Instructions to follow:
Could you copy every record below exactly as it stands?

Saved entries:
==============================

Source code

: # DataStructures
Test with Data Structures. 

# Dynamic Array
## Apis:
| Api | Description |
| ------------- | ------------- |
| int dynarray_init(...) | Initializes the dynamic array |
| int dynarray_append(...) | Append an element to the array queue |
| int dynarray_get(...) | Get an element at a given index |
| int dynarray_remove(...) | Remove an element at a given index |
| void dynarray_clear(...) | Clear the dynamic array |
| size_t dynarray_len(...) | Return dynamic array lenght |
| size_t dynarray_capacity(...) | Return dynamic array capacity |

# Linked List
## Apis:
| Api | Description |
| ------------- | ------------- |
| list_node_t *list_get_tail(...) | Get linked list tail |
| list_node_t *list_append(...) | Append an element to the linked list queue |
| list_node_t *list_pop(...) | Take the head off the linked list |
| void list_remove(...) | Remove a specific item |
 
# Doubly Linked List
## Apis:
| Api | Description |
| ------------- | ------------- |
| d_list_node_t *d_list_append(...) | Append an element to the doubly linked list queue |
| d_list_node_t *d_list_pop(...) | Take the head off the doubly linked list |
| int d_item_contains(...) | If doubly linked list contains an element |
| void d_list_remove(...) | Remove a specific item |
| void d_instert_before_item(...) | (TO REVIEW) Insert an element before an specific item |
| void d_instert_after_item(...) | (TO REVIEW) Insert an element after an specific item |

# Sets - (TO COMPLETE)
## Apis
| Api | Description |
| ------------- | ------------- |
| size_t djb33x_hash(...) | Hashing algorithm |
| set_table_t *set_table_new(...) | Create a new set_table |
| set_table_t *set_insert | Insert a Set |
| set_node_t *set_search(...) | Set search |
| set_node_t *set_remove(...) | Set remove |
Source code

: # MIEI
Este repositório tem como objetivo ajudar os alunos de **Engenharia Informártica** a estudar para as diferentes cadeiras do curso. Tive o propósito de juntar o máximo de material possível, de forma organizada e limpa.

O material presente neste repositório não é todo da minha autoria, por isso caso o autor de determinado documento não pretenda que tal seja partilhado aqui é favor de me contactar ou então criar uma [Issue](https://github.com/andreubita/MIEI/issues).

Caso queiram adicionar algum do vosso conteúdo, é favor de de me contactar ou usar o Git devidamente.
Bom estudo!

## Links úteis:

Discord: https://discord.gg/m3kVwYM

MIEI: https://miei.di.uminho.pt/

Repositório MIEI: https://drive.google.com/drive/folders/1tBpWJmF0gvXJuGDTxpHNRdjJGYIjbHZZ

==============================

Expected answer:
Source code

: # DataStructures
Test with Data Structures. 

# Dynamic Array
## Apis:
| Api | Description |
| ------------- | ------------- |
| int dynarray_init(...) | Initializes the dynamic array |
| int dynarray_append(...) | Append an element to the array queue |
| int dynarray_get(...) | Get an element at a given index |
| int dynarray_remove(...) | Remove an element at a given index |
| void dynarray_clear(...) | Clear the dynamic array |
| size_t dynarray_len(...) | Return dynamic array lenght |
| size_t dynarray_capacity(...) | Return dynamic array capacity |

# Linked List
## Apis:
| Api | Description |
| ------------- | ------------- |
| list_node_t *list_get_tail(...) | Get linked list tail |
| list_node_t *list_append(...) | Append an element to the linked list queue |
| list_node_t *list_pop(...) | Take the head off the linked list |
| void list_remove(...) | Remove a specific item |
 
# Doubly Linked List
## Apis:
| Api | Description |
| ------------- | ------------- |
| d_list_node_t *d_list_append(...) | Append an element to the doubly linked list queue |
| d_list_node_t *d_list_pop(...) | Take the head off the doubly linked list |
| int d_item_contains(...) | If doubly linked list contains an element |
| void d_list_remove(...) | Remove a specific item |
| void d_instert_before_item(...) | (TO REVIEW) Insert an element before an specific item |
| void d_instert_after_item(...) | (TO REVIEW) Insert an element after an specific item |

# Sets - (TO COMPLETE)
## Apis
| Api | Description |
| ------------- | ------------- |
| size_t djb33x_hash(...) | Hashing algorithm |
| set_table_t *set_table_new(...) | Create a new set_table |
| set_table_t *set_insert | Insert a Set |
| set_node_t *set_search(...) | Set search |
| set_node_t *set_remove(...) | Set remove |
Source code

: # MIEI
Este repositório tem como objetivo ajudar os alunos de **Engenharia Informártica** a estudar para as diferentes cadeiras do curso. Tive o propósito de juntar o máximo de material possível, de forma organizada e limpa.

O material presente neste repositório não é todo da minha autoria, por isso caso o autor de determinado documento não pretenda que tal seja partilhado aqui é favor de me contactar ou então criar uma [Issue](https://github.com/andreubita/MIEI/issues).

Caso queiram adicionar algum do vosso conteúdo, é favor de de me contactar ou usar o Git devidamente.
Bom estudo!

## Links úteis:

Discord: https://discord.gg/m3kVwYM

MIEI: https://miei.di.uminho.pt/

Repositório MIEI: https://drive.google.com/drive/folders/1tBpWJmF0gvXJuGDTxpHNRdjJGYIjbHZZ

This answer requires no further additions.